その後のキリハだが、結局飛行機に乗ってヒウンシティまで行っても着陸出来る場所がないため、徒歩で帰ることになった。その時のキリハの表情、というか心情はたかが2000文字程度では書き表せるものではなく、とりあえず哀れとだけ書いておく。
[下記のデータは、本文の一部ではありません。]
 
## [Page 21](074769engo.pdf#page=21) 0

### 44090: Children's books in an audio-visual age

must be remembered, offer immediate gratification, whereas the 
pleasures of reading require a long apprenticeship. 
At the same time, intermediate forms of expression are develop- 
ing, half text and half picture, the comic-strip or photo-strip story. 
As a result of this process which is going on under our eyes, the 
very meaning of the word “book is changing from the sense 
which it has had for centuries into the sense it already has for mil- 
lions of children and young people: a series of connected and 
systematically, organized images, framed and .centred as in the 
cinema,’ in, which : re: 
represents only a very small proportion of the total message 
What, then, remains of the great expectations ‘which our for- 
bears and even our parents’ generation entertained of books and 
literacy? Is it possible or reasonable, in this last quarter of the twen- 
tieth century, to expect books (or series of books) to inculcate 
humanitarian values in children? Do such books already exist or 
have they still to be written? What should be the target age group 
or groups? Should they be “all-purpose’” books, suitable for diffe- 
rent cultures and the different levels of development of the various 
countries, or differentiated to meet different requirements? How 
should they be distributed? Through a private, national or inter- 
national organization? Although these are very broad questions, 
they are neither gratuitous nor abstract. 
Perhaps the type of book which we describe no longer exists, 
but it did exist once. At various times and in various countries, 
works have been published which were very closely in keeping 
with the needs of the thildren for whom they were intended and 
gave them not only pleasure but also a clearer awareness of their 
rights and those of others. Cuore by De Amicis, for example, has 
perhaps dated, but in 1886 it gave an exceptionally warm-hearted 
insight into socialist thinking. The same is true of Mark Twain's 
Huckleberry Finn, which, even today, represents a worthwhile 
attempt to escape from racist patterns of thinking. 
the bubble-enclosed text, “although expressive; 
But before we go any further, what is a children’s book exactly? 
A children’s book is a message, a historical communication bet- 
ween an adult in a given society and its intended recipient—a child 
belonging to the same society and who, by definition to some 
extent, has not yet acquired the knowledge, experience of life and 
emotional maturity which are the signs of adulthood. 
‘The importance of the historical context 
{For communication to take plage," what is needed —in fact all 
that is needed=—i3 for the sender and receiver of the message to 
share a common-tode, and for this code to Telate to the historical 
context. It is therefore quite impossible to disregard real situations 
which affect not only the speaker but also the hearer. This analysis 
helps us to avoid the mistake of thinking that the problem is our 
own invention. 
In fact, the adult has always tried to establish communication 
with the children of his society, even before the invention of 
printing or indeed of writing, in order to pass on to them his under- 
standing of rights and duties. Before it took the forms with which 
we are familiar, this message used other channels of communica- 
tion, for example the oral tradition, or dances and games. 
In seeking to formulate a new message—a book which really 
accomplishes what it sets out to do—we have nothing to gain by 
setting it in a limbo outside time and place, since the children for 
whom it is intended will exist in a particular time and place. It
そしてイリスだが、ミキの尋問(といってもイリスは秒単位で折れたので尋問と言っていいのかは微妙)によりNとその関係について全て洗いざらい話した。
「と、言う訳なんだ……」
びびりながら話を終えるイリス。どうも最近はキャラ崩れが頻繁に起こっている。そういう時期なのだろうか。
「…………」
対するミキは腕を組み足を組み、小学生が非行に走ったような態度(といっても年齢的に小学生だが)でイリスを見据える。
「えっと……」
イリスは縮こまっている体をさらに縮こませる。ミキの師という設定はどこへ消えたのだろうか。
「……分かりました」
やがてミキは、腕も足も元に戻し立ち上がる。
「師匠が今どんな状況に置かれているのかがよく分かりました」
「……怒らないの?」
小学生みたいなことを言うイリス。こちらはもう年齢的に中学生です。
「怒っても無駄ですよ。どうせ怒っても師匠は縮こまって私の言葉に怯えるだけなんですから」
「真正面から言われると結構グサリと刺さる言葉だね……」
イリスは自分の立場について少しちゃんと考えてみることにした。
「さて、それじゃあ気持ちを切り替えてジム戦に臨みましょう、師匠」
「今の僕にそれはちょっと難しいかな……」
なにせ弟子に言われたい放題にされていたのだ、無理も無い。
「何言ってるんですか。師匠という人間なら出来ますよ」
「ちょっと僕自分に自信なくしてきた……」
もしかしたらイリスは4番道路での出来事とは別の理由でスランプに陥るかもしれない。
イリスもまた、哀れである。



今回はフキヨセのジムリーダーフウロの登場です。そして今回は地文に設定に触れる様な事を多数書いてみました。そうでもしないと字数が少な過ぎるんですよ。バトルシーンがあったら字数がオーバーし、なかったら字数が少なくなって困る。何で僕はこんなにも極端なのでしょうか? ……まあ、そろそろ予告に移るとして、次回もやることは決まってません。恐らくはプラズマ団関連でなにかをすると思いますので、お楽しみに。